В проекте «Исчезающий Иркутск» журналисты портала «ИрСити» и историк Алексей Петров (по решению Минюста России от 29 сентября 2021 года внесен в реестр иностранных средств массовой информации, выполняющих функции иностранного агента) рассказывают историю о деревянных домах нашего города. Проект начался в 2014 году, и с тех пор написано более 100 историй о заброшенных, полуразрушенных памятниках архитектуры и просто знаковых для города зданиях. Некоторые из них уже исчезли с карты Иркутска.
Дом жилой, но на первом этаже ставни выкрашены в яркий синий цвет — здесь обретается швейное ателье. Одно из двух окон превращено в дверь. Заходишь внутрь, а там — крохотная квадратная комната с торчащим печным боком в углу. На потолке, вокруг люстры, и по краям — простая гладкая лепнина. Сама комнатка намного ниже входной двери, и, чтобы не смотреть на мастера сверху вниз, надо спуститься по нескольким ступенькам.
Швею мы застаем за завтраком, рядом на полке что-то бормочет телефон, вокруг женщины — катушки с нитками самых разных расцветок, лоскуты тканей, швейные машинки. Настроена мастер скептически.
— Скажите, пожалуйста, а как давно здесь работает ателье?
— Год. А вы думали, вечно? Сегодня — ателье, завтра — мусорка какая-нибудь, — хмыкает женщина.

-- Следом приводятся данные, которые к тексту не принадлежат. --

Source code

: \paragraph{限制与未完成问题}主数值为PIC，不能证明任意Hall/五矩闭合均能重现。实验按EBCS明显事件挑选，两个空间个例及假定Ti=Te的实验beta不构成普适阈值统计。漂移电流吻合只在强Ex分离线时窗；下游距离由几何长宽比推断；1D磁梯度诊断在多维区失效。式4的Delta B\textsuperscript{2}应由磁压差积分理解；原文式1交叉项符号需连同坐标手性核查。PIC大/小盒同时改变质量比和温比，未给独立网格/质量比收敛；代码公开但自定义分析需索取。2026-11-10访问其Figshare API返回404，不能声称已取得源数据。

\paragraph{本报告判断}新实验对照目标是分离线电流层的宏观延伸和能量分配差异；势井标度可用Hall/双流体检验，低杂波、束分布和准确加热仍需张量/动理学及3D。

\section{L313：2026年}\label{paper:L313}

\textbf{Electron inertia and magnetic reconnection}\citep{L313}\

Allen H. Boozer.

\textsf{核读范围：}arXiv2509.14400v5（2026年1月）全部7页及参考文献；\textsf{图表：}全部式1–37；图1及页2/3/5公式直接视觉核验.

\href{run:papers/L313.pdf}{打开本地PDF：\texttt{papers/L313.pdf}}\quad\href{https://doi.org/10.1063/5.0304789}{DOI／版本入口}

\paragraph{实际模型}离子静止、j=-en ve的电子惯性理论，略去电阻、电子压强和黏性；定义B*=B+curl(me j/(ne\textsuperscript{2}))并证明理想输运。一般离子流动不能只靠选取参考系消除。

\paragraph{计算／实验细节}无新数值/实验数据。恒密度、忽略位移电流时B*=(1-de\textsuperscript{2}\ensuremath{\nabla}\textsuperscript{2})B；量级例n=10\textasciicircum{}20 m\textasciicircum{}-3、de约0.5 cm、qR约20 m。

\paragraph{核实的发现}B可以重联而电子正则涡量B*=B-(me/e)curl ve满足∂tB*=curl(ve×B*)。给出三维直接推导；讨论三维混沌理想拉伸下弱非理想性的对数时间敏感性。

— А до этого что здесь было?
— Секонд-хенд «Новая коллекция», а до этого чай какой-то продавали. Это мне клиенты рассказывают.
— Печка какая красивая, — замечаю я.
— Эта печка на две комнаты, — тут же отвечает мне швея. — Это же доходный дом. Коридорная система. Тут нетрадиционно большие окна. Обычно же окна маленькие делали, потому что холод от них идет, а здесь — большие, но всегда тепло. Вообще дом теплый, это же листвяк. Мне кажется, во всей России есть такие дома, — пожимает она плечами.
— Но деревянных домов всё меньше и меньше… — замечает Алексей Петров.
— Проблема старых памятников в том, что здесь не дают ни воду, ни канализацию. А люди бы и жили, не бросали свои дома. Поэтому так много деревянных домов горит, — объясняет нам мастер и предлагает постучать в окна к жильцам на первом этаже — вдруг что-то и расскажут.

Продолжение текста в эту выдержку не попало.